After some testing, I have the feeling that Bleu is not the best metric for NMT.
Indeed, that could be just an impression, (or a wish ) but when comparing some SMT and NMT results, we get comparable Bleu score, however NMT phrase seem better constructed.
For clarification, I would like to discuss here how PPL and Prediction are computed in onmt.
My understanding is that at training time:
- we have a batch size of n_s sentences made of n_w words in total. (n_s is the same for training batch size and valid data batch size)
- at each "report iteration" we compute the training perplexity for N batches, ie N x n_s words.
This per-word perplexity is computed according to the model weights as the log likelihood sum of each predicted word.
- at the end of each "epoch" we compute the validation perplexity on the total words of the valid data set.
At inference time:
- we compute a "PRED SCORE" : log likelihood of the target words according to the model (what scale ?)
for instance when I see PRED AVG SCORE: -0.67, PRED PPL: 1.96 - I can't do the math.
EDITED: Now I can exp(0.67) = 1.96
- optionally if Gold Data is provided, we compute Gold score and Gold PPL ("according to the model"): how are they computed ?

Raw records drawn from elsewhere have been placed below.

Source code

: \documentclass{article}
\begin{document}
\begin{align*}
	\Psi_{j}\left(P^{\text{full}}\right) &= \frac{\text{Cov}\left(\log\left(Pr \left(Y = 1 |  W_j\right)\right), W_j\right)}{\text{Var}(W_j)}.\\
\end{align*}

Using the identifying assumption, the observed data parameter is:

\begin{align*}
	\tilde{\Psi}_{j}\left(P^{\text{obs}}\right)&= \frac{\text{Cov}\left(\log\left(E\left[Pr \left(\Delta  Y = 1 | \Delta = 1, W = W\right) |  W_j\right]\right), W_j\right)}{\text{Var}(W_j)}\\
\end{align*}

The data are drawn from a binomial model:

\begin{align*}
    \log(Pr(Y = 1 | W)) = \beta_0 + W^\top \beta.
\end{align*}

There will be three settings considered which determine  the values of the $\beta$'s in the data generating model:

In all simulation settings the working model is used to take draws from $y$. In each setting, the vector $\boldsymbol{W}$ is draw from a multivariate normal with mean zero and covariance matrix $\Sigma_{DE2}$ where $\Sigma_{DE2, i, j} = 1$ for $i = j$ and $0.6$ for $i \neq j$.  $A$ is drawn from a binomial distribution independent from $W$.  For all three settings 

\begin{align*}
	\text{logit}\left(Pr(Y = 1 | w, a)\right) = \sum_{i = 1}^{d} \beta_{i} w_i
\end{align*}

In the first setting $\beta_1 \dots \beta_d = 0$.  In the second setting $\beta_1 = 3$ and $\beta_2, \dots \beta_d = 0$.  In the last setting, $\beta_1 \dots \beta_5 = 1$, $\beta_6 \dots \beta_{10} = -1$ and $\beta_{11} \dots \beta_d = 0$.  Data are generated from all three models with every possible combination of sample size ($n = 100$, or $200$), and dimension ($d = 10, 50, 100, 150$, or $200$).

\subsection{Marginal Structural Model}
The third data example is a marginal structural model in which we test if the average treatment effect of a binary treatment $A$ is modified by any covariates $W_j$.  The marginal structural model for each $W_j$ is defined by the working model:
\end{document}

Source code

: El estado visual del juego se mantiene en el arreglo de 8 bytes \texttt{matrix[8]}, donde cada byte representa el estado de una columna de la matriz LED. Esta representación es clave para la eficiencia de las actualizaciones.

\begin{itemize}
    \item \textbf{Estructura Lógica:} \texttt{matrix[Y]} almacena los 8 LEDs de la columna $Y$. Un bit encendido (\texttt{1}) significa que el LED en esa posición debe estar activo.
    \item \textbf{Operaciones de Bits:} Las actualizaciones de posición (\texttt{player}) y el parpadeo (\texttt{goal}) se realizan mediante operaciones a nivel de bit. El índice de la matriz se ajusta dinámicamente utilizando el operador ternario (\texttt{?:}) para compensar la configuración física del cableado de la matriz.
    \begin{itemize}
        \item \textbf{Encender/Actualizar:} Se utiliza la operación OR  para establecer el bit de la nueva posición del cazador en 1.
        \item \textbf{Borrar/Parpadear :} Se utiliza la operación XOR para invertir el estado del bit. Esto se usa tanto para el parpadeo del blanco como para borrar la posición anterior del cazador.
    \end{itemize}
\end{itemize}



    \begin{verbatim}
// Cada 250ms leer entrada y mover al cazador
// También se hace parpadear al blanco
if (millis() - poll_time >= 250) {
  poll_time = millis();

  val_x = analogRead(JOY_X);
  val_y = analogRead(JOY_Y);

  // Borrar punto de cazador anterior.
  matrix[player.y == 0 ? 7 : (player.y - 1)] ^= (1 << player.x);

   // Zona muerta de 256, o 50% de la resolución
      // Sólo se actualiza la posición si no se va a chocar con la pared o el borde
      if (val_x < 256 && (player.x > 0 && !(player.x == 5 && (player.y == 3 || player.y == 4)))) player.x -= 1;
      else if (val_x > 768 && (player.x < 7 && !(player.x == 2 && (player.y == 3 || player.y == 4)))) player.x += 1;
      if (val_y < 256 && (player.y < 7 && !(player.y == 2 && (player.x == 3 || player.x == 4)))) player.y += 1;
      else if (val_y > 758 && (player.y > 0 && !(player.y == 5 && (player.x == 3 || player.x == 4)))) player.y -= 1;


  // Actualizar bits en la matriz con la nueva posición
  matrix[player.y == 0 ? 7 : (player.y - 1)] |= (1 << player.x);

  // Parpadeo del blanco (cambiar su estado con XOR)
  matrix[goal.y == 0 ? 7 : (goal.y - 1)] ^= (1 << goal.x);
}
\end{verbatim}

To get back to the main question (Bleu, PPL, ...) I was wondering if we could try to simultaneously have a target side LM that could be used to measure the PPL_lm of the model output which could give a metric on how relevant the sentence is based on the language only.
My point is that a n-gram based only metric is far from being accurate and I have the feeling that it is not bridging the same gap that we have between a n-gram LM and a lstm-LM.